→ Provided records
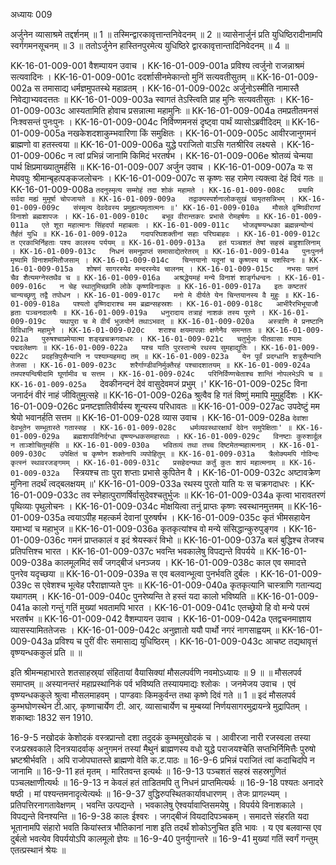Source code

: अध्यायः 009

अर्जुनेन व्यासाश्रमे तद्दर्शनम् ॥ 1 ॥ तस्मिन्द्वारकावृत्तान्तनिवेदनम् ॥ 2 ॥ व्यासेनार्जुनं प्रति युधिष्ठिरादीनामपि स्वर्गगमनसूचनम् ॥ 3 ॥ ततोऽर्जुनेन हास्तिनपुरमेत्य युधिष्ठिरे द्वारकावृत्तान्तादिनिवेदनम् ॥ 4 ॥

KK-16-01-009-001	वैशम्पायन उवाच ।
KK-16-01-009-001a	प्रविश्य त्वर्जुनो राजन्नाश्रमं सत्यवादिनः ।
KK-16-01-009-001c	ददर्शासीनमेकान्तो मुनिं सत्यवतीसुतम् ॥
KK-16-01-009-002a	स तमासाद्य धर्मज्ञमुपतस्थे महाव्रतम् ।
KK-16-01-009-002c	अर्जुनोऽस्मीति नामास्तै निवेद्याभ्यवदत्ततः ॥
KK-16-01-009-003a	स्वागतं तेऽस्त्विति प्राह मुनिः सत्यवतीसुतः ।
KK-16-01-009-003c	आस्यतामिति होवाच प्रसन्नात्मा महामुनिः ॥
KK-16-01-009-004a	तमप्रतीतमनसं निःश्वसन्तं पुनःपुनः ।
KK-16-01-009-004c	निर्विण्णमनसं दृष्ट्वा पार्थं व्यासोऽब्रवीदिदम् ॥
KK-16-01-009-005a	नखकेशदशाकुम्भवारिणा किं समुक्षितः ।
KK-16-01-009-005c	आवीरजानुगमनं ब्राह्मणो वा हतस्त्वया ॥
KK-16-01-009-006a	युद्धे पराजितो वाऽसि गतश्रीरिव लक्ष्यसे ।
KK-16-01-009-006c	न त्वां प्रभिन्नं जानामि किमिदं भरतर्षभ ।
KK-16-01-009-006e	श्रोतव्यं चेन्मया पार्थ क्षिप्रमाख्यातुमर्हसि ॥
KK-16-01-009-007	अर्जुन उवाच ।
KK-16-01-009-007a	यः स मेघवपुः श्रीमान्बृहत्पङ्कजलोचनः ।
KK-16-01-009-007c	स कृष्णः सह रामेण त्यक्त्वा देहं दिवं गतः ॥
KK-16-01-009-008a	`तदनुस्मृत्य सम्मोहं तदा शोकं महामते ।
KK-16-01-009-008c	प्रयामि सर्वदा मह्यं मुमूर्षा चोपजायते ॥
KK-16-01-009-009a	तद्वाक्यस्पर्शनालोकसुखं चामृतसन्निभम् ।
KK-16-01-009-009c	संस्मृत्य देवदेवस्य प्रमुह्यत्यमृतात्मनः ॥'
KK-16-01-009-010a	मौसले वृष्णिवीराणां विनाशो ब्रह्मशापजः ।
KK-16-01-009-010c	बभूव वीरान्तकरः प्रभासे रोमहर्षणः ॥
KK-16-01-009-011a	एते शूरा महात्मानः सिंहदर्पा महाबलाः ।
KK-16-01-009-011c	भोजवृष्ण्यन्धका ब्रह्मन्नन्योन्यं तैर्हतं युधि ॥
KK-16-01-009-012a	गदापरिघशक्तीनां सहाः परिघबाहवः ।
KK-16-01-009-012c	त एरकाभिर्निहताः पश्य कालस्य पर्ययम् ॥
KK-16-01-009-013a	हतं पञ्चशतं तेषां सहस्रं बाहुशालिनाम् ।
KK-16-01-009-013c	निधनं समनुप्राप्तं समासाद्येतरेतरम् ॥
KK-16-01-009-014a	पुनःपुनर्न मृष्यामि विनाशममितौजसाम् ।
KK-16-01-009-014c	चिन्तयानो यदूनां च कृष्णस्य च यशस्विनः ॥
KK-16-01-009-015a	शोषणं सागरस्येव मन्दरस्येव चालनम् ।
KK-16-01-009-015c	नभसः पतनं चैव शैत्यमग्नेस्तथैव च ॥
KK-16-01-009-016a	अश्रद्धेयमहं मन्ये विनाशं शार्ङ्गधन्वनः ।
KK-16-01-009-016c	न चेह स्थातुमिच्छामि लोके कृष्णविनाकृतः ॥
KK-16-01-009-017a	इतः कष्टतरं चान्यच्छृणु तद्वै तपोधन ।
KK-16-01-009-017c	मनो मे दीर्यते येन चिन्तयानस्य वै मुहुः ॥
KK-16-01-009-018a	पश्यतो वृष्णिदाराश्च मम ब्रह्मन्सहस्रशः ।
KK-16-01-009-018c	आभीरैरभिभूयाजौ हृताः पञ्चनदालयैः ॥
KK-16-01-009-019a	धनुरादाय तत्राहं नाशकं तस्य पूरणे ।
KK-16-01-009-019c	यथापुरा च मे वीर्यं भुजयोर्न तथाऽभवत् ॥
KK-16-01-009-020a	अस्त्राणि मे प्रनष्टानि विविधानि महामुने ।
KK-16-01-009-020c	शराश्च क्षयमापन्नाः क्षणेनैव समन्ततः ॥
KK-16-01-009-021a	पुरुषश्चाप्रमेयात्मा शङ्खचक्रगदाधरः ।
KK-16-01-009-021c	चतुर्भुजः पीतवासाः श्यामः पद्मदलेक्षणः ॥
KK-16-01-009-022a	यश्च याति पुरस्तान्मे रथस्य सुमहाद्युतिः ।
KK-16-01-009-022c	प्रदहन्रिपुसैन्यानि न पश्याम्यहमद्य तम् ॥
KK-16-01-009-023a	येन पूर्वं प्रदग्धानि शत्रुसैन्यानि तेजसा ।
KK-16-01-009-023c	शरैर्गाण्डीवनिर्मुक्तैरहं पश्चादशातयम् ॥
KK-16-01-009-024a	तमपश्यन्विषीदामि घूर्णामीव च सत्तम ।
KK-16-01-009-024c	परिनिर्विण्णचेताश्च शान्तिं नोपलभेऽपि च ॥
KK-16-01-009-025a	`देवकीनन्दनं देवं वासुदेवमजं प्रभुम् ।'
KK-16-01-009-025c	विना जनार्दनं वीरं नाहं जीवितुमुत्सहे ॥
KK-16-01-009-026a	श्रुत्वैव हि गतं विष्णुं ममापि मुमुहुर्दिशः ।
KK-16-01-009-026c	प्रनष्टज्ञातिवीर्यस्य शून्यस्य परिधावतः ॥
KK-16-01-009-027ac	उपदेष्टुं मम श्रेयो भवानर्हति सत्तम ॥
KK-16-01-009-028	व्यास उवाच ।
KK-16-01-009-028a	`देवांशा देवभूतेन सम्भूतास्ते गतास्सह ।
KK-16-01-009-028c	धर्मव्यवस्थारक्षार्थं देवेन समुपेक्षिताः' ॥
KK-16-01-009-029a	ब्रह्मशापविनिर्दग्धा वृष्ण्यन्धकसमहारथाः ।
KK-16-01-009-029c	विनष्टाः कुरुशार्दूल न ताञ्शोचितुमर्हसि ॥
KK-16-01-009-030a	भवितव्यं तथा तच्च दिष्टमेतन्महात्मनाम् ।
KK-16-01-009-030c	उपेक्षितं च कृष्णेन शक्तेनापि व्यपोहितुम् ॥
KK-16-01-009-031a	त्रैलोक्यमपि गोविन्दः कृत्स्नं स्थावरजङ्गमम् ।
KK-16-01-009-031c	प्रसहेदन्यथा कर्तुं कुतः शापं महात्मनाम् ॥
KK-16-01-009-032a	`स्त्रियश्च ताः पुरा शप्ताः प्रभासे कुपितेन वै ।
KK-16-01-009-032c	अष्टावक्रेण मुनिना तदर्थं त्वद्बलक्षयम् ॥'
KK-16-01-009-033a	रथस्य पुरतो याति यः स चक्रगदाधरः ।
KK-16-01-009-033c	तव स्नेहात्पुराणर्षिर्वासुदेवश्चतुर्भुजः ॥
KK-16-01-009-034a	कृत्वा भारावतरणं पृथिव्याः पृथुलोचनः ।
KK-16-01-009-034c	मोक्षयित्वा तनुं प्राप्तः कृष्णः स्वस्थानमुत्तमम् ॥
KK-16-01-009-035a	त्वयाऽपीह महत्कर्म देवानां पुरुषर्षभ ।
KK-16-01-009-035c	कृतं भीमसहायेन यमाभ्यां च महाभुज ॥
KK-16-01-009-036a	कृतकृत्यांश्च वो मन्ये संसिद्धान्कुरुपुङ्गव ।
KK-16-01-009-036c	गमनं प्राप्तकालं व इदं श्रेयस्करं विभो ॥
KK-16-01-009-037a	बलं बुद्धिश्च तेजश्च प्रतिपत्तिश्च भारत ।
KK-16-01-009-037c	भवन्ति भवकालेषु विपद्यन्ते विपर्यये ॥
KK-16-01-009-038a	कालमूलमिदं सर्वं जगद्बीजं धनञ्जय ।
KK-16-01-009-038c	काल एव समादत्ते पुनरेव यदृच्छया ॥
KK-16-01-009-039a	स एव बलवान्भूत्वा पुनर्भवति दुर्बलः ।
KK-16-01-009-039c	स एवेशश्च भूत्वेह परैराज्ञाप्यते पुनः ॥
KK-16-01-009-040a	कृतकृत्यानि चास्त्राणि गतान्यद्य यथागतम् ।
KK-16-01-009-040c	पुनरेष्यन्ति ते हस्तं यदा कालो भविष्यति ॥
KK-16-01-009-041a	कालो गन्तुं गतिं मुख्यां भवतामपि भारत ।
KK-16-01-009-041c	एतच्छ्रेयो हि वो मन्ये परमं भरतर्षभ ॥
KK-16-01-009-042	वैशम्पायन उवाच ।
KK-16-01-009-042a	एतद्वचनमाज्ञाय व्यासस्यामिततेजसः ।
KK-16-01-009-042c	अनुज्ञातो ययौ पार्थो नगरं नागसाह्वयम् ॥
KK-16-01-009-043a	प्रविश्य च पुरीं वीरः समासाद्य युधिष्ठिरम् ।
KK-16-01-009-043c	आचष्ट तद्यथावृत्तं वृष्ण्यन्धककुलं प्रति ॥ ॥

इति श्रीमन्महाभारते शतसाहस्र्यां संहितायां वैयासिक्यां मौसलपर्वणि नवमोऽध्यायः ॥ 9 ॥ 
॥ मौसलपर्व समाप्तम् ॥
अस्यानन्तरं महाप्रस्थानिकं पर्व भविष्यति तस्यायमाद्यः श्लोकः । 
जनमेजय उवाच । 
एवं वृष्ण्यन्धककुले श्रुत्वा मौसलमाहवम् । 
पाण्डवाः किमकुर्वन्त तथा कृष्णे दिवं गते ॥ 1 ॥ 
इदं मौसलपर्व कुम्भघोणस्थेन टी.आर्. कृष्णाचार्येण टी. आर्. व्यासाचार्येण च मुम्बय्यां निर्णयसागरमुद्रायन्त्रे मुद्रापितम् । शकाब्दाः 1832 सन 1910.

16-9-5 नखोदकं केशोदकं वस्त्रप्रान्तो दशा तदुदकं कुम्भमुखोदकं च । आवीरजा नारी रजस्वला तस्या रजःप्रस्रवकाले दिनत्रयादर्वाक् अनुगमनं तस्यां मैथुनं ब्राह्मणस्य वधो युद्धे पराजयश्चेति सप्तभिर्निमित्तैः पुरुषो भ्रष्टश्रीर्भवति । अपि राजोपघातस्ते ब्राह्मणो वेति क.ट.पाठः ॥ 16-9-6 प्रभिन्नं पराजितं त्वां कदाचिदपि न जानामि ॥ 16-9-11 हतं मृतम् । मारितवन्त इत्यर्थः ॥ 16-9-13 पञ्चशतं सहस्रं सहस्रगुणितं पञ्चलक्षाणीत्यर्थः ॥ 16-9-13 न केवलं हतं ताडितमपि तु निधनं प्राप्तमित्यर्थः ॥ 16-9-18 पश्यतः अनादरे षष्ठी । मां पश्यन्तमनादृत्येत्यर्थः ॥ 16-9-37 वुद्धिरुपस्थितकार्यावधारणम् । तेजः प्रागल्भ्यम् । प्रतिपत्तिरनागतावेक्षणम् । भवन्ति उत्पद्यन्ते । भवकालेषु ऐश्वर्यावाप्तिसमयेषु । विपर्यये विनाशकाले । विपद्यन्ते विनश्यन्ति ॥ 16-9-38 कालः ईश्वरः ।  जगद्बीजं वियदादिपञ्चकम् । समादत्ते संहरति यदा भूतानामपि संहारो भवति कियांस्तत्र भौतिकानां नाश इति तदर्थं शोकोऽनुचित इति भावः । य एव बलवान्स एव दुर्बलो भवत्येव विपर्ययोऽपि कालमूलो ज्ञेयः ॥ 16-9-40 पुनर्युगान्तरे ॥ 16-9-41 मुख्यां गतिं स्वर्गं गन्तुम् एतत्प्रस्थानं श्रेयः ॥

→ About this exercise
The required answer is the run of lines above, starting at the line with "वासुदेवमजं प्रभुम् ।'" and ending at the line with "यमाभ्यां च महाभुज ॥", reproduced exactly with both ends.

→ Response to the task
KK-16-01-009-025a	`देवकीनन्दनं देवं वासुदेवमजं प्रभुम् ।'
KK-16-01-009-025c	विना जनार्दनं वीरं नाहं जीवितुमुत्सहे ॥
KK-16-01-009-026a	श्रुत्वैव हि गतं विष्णुं ममापि मुमुहुर्दिशः ।
KK-16-01-009-026c	प्रनष्टज्ञातिवीर्यस्य शून्यस्य परिधावतः ॥
KK-16-01-009-027ac	उपदेष्टुं मम श्रेयो भवानर्हति सत्तम ॥
KK-16-01-009-028	व्यास उवाच ।
KK-16-01-009-028a	`देवांशा देवभूतेन सम्भूतास्ते गतास्सह ।
KK-16-01-009-028c	धर्मव्यवस्थारक्षार्थं देवेन समुपेक्षिताः' ॥
KK-16-01-009-029a	ब्रह्मशापविनिर्दग्धा वृष्ण्यन्धकसमहारथाः ।
KK-16-01-009-029c	विनष्टाः कुरुशार्दूल न ताञ्शोचितुमर्हसि ॥
KK-16-01-009-030a	भवितव्यं तथा तच्च दिष्टमेतन्महात्मनाम् ।
KK-16-01-009-030c	उपेक्षितं च कृष्णेन शक्तेनापि व्यपोहितुम् ॥
KK-16-01-009-031a	त्रैलोक्यमपि गोविन्दः कृत्स्नं स्थावरजङ्गमम् ।
KK-16-01-009-031c	प्रसहेदन्यथा कर्तुं कुतः शापं महात्मनाम् ॥
KK-16-01-009-032a	`स्त्रियश्च ताः पुरा शप्ताः प्रभासे कुपितेन वै ।
KK-16-01-009-032c	अष्टावक्रेण मुनिना तदर्थं त्वद्बलक्षयम् ॥'
KK-16-01-009-033a	रथस्य पुरतो याति यः स चक्रगदाधरः ।
KK-16-01-009-033c	तव स्नेहात्पुराणर्षिर्वासुदेवश्चतुर्भुजः ॥
KK-16-01-009-034a	कृत्वा भारावतरणं पृथिव्याः पृथुलोचनः ।
KK-16-01-009-034c	मोक्षयित्वा तनुं प्राप्तः कृष्णः स्वस्थानमुत्तमम् ॥
KK-16-01-009-035a	त्वयाऽपीह महत्कर्म देवानां पुरुषर्षभ ।
KK-16-01-009-035c	कृतं भीमसहायेन यमाभ्यां च महाभुज ॥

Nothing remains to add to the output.